* **WHAT IS NEEDED**
Return all lines from the entries below in which the word "since" is present.

* **INFORMATION**
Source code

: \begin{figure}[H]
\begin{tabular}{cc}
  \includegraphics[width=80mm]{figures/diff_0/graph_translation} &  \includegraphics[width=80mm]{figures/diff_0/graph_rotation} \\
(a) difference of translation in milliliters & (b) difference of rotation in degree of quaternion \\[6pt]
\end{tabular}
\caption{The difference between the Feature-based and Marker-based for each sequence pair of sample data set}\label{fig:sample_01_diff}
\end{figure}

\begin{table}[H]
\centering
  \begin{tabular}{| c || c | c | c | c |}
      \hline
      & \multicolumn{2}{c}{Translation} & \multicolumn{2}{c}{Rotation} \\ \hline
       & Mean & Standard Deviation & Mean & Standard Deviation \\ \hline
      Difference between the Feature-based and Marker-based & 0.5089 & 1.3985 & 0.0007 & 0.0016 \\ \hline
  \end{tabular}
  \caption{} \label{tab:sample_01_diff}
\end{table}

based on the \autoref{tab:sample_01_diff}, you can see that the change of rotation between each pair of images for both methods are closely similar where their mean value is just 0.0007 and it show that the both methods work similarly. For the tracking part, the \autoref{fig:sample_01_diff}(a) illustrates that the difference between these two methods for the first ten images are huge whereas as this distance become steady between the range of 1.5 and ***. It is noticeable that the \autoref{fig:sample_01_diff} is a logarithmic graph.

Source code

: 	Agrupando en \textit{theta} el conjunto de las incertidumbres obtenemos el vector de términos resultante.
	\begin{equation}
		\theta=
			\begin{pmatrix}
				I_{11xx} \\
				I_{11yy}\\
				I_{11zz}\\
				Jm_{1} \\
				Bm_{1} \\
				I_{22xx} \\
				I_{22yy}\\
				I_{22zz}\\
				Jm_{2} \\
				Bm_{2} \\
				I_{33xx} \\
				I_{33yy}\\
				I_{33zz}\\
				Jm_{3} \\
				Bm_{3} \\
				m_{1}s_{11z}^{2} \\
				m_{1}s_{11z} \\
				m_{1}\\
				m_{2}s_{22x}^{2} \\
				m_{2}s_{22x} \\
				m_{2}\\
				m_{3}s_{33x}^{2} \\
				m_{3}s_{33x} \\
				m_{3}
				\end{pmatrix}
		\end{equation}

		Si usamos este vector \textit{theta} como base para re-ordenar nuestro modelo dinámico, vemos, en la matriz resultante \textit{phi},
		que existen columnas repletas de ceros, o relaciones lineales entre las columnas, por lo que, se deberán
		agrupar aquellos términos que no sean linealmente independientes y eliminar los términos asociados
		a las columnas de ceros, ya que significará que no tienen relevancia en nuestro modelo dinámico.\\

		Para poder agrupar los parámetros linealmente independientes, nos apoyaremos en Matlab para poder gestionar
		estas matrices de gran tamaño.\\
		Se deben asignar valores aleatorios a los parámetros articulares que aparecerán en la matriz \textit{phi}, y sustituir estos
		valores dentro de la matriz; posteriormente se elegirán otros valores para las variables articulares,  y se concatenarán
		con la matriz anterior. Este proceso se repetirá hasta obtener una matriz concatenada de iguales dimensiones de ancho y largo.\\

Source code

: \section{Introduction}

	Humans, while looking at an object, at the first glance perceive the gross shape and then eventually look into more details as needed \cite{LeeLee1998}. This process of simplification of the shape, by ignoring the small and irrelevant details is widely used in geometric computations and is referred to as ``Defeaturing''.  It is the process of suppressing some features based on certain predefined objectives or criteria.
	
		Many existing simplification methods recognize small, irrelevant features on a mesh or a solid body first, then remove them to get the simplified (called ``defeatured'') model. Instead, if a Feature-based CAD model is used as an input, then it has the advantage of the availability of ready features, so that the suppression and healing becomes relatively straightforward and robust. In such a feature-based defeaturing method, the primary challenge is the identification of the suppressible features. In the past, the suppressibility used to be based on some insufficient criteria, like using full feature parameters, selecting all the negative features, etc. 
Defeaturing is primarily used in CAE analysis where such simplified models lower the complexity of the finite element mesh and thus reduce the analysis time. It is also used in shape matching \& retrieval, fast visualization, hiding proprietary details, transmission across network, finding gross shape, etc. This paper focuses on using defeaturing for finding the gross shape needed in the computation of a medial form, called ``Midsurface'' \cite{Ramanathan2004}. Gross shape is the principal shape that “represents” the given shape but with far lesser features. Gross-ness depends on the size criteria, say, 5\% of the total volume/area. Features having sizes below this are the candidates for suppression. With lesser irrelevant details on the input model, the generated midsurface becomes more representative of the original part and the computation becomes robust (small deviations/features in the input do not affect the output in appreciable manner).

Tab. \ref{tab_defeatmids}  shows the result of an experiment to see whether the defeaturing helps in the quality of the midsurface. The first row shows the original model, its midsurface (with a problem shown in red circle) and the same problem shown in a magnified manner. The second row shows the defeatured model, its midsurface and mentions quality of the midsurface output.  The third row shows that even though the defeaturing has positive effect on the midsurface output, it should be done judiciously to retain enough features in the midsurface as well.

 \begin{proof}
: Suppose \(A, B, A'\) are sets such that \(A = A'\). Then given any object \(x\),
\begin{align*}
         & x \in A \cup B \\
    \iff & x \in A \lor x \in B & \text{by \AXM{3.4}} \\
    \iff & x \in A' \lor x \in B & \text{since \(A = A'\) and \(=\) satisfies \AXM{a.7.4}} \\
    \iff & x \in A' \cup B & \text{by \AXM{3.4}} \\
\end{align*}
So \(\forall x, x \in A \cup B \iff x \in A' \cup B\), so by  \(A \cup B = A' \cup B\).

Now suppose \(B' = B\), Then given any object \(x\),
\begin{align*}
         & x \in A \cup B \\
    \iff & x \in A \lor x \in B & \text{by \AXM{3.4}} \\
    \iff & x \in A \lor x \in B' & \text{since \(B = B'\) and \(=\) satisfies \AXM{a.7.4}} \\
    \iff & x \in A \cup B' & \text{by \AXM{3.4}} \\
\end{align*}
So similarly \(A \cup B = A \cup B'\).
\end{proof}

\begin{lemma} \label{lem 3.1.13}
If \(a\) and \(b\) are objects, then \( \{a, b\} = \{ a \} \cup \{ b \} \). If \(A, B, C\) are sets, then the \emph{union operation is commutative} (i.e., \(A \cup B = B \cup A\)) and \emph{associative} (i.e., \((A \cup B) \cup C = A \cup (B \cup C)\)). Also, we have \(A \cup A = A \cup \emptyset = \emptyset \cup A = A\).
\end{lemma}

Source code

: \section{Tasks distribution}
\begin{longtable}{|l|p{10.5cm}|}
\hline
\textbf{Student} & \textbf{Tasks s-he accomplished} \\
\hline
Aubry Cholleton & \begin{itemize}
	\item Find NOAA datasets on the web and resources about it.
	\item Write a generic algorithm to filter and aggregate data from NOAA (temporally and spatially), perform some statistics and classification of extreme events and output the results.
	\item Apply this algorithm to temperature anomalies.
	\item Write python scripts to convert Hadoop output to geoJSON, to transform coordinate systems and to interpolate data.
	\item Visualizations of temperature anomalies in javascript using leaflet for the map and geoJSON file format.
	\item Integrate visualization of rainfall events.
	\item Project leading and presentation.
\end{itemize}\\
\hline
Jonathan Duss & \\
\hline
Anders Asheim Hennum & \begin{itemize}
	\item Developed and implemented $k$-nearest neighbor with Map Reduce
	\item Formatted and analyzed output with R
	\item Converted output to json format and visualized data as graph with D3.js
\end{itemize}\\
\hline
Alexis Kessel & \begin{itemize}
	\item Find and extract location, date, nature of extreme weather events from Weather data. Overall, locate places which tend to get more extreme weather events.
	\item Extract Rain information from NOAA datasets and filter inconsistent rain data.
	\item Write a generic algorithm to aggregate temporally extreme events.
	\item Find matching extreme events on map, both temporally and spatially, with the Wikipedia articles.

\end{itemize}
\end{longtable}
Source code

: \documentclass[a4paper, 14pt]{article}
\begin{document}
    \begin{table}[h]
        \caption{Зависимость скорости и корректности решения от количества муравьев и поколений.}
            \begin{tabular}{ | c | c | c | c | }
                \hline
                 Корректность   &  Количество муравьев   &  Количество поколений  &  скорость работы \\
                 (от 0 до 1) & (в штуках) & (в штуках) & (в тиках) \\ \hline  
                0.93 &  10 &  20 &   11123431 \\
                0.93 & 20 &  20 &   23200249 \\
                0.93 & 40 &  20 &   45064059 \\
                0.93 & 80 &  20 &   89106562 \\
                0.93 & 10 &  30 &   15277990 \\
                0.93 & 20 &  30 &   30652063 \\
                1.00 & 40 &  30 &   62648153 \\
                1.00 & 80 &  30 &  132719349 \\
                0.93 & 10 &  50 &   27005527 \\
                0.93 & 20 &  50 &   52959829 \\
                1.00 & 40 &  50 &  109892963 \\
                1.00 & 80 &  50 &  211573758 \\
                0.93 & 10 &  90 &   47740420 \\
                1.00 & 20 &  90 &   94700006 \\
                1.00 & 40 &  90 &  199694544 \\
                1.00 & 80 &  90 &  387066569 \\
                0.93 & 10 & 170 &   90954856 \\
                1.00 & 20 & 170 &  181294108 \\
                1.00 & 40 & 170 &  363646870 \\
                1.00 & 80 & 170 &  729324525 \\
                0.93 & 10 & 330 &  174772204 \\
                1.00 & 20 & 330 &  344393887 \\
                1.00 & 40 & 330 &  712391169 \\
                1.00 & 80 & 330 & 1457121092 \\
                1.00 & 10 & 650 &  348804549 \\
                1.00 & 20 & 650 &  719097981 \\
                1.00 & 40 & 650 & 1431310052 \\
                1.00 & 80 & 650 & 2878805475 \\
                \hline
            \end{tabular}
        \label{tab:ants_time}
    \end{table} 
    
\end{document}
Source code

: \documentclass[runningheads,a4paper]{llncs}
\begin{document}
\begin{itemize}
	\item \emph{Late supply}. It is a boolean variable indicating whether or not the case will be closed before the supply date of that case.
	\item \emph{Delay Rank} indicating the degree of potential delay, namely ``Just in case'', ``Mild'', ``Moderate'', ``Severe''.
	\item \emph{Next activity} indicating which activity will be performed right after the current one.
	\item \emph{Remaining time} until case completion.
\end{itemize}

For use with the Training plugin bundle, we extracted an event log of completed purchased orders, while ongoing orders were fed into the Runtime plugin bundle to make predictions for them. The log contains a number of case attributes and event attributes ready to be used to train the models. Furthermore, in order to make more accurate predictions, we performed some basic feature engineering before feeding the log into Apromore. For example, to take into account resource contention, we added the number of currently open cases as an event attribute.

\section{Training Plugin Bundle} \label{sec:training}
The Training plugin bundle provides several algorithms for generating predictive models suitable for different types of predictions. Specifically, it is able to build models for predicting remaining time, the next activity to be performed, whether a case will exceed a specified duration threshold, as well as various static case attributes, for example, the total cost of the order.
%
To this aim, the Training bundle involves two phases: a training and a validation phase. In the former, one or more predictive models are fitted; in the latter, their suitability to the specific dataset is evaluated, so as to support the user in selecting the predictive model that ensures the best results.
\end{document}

* **WRITTEN SOLUTION**
    \iff & x \in A' \lor x \in B & \text{since \(A = A'\) and \(=\) satisfies \AXM{a.7.4}} \\
    \iff & x \in A \lor x \in B' & \text{since \(B = B'\) and \(=\) satisfies \AXM{a.7.4}} \\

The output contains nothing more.